**WORK ITEM**
Count the lines below containing "major". Number only.

[Collected data]
------------------------------------------------------------

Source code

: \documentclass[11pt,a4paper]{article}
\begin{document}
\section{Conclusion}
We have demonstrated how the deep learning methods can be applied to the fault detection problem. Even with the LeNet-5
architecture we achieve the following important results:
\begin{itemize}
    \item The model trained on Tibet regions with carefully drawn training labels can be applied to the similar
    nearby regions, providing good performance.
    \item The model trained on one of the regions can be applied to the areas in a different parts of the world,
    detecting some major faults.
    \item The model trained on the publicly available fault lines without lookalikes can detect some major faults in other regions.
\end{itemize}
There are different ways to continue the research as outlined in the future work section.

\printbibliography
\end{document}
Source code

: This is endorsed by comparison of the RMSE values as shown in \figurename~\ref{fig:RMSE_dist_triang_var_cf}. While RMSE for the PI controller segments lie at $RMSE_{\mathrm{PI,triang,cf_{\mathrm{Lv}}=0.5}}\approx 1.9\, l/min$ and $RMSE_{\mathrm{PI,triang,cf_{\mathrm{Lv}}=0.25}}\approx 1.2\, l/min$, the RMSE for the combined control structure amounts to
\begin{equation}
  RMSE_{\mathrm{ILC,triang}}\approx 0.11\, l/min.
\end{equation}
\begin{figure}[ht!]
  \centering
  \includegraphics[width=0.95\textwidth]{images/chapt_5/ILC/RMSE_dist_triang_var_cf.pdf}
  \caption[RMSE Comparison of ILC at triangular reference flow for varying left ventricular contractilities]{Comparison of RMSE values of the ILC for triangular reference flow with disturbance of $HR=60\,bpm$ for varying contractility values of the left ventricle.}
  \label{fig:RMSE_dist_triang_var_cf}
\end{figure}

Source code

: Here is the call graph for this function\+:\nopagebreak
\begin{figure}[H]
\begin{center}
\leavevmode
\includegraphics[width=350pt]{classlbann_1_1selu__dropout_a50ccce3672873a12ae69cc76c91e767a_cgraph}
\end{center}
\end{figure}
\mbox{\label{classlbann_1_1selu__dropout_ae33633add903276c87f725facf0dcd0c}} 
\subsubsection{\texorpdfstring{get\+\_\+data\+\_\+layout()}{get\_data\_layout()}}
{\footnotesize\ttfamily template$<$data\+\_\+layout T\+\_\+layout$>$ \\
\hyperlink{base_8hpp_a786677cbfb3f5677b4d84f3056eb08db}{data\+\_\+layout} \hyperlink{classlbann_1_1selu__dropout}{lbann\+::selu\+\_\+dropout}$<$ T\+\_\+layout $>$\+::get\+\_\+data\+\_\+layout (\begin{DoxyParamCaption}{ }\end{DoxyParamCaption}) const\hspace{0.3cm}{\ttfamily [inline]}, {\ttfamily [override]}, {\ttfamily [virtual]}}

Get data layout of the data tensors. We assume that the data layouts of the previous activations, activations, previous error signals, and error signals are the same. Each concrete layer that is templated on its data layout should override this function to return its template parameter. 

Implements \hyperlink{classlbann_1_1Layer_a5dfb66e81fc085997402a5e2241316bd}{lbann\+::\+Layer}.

------------------------------------------------------------

**WRITTEN RESPONSE**
2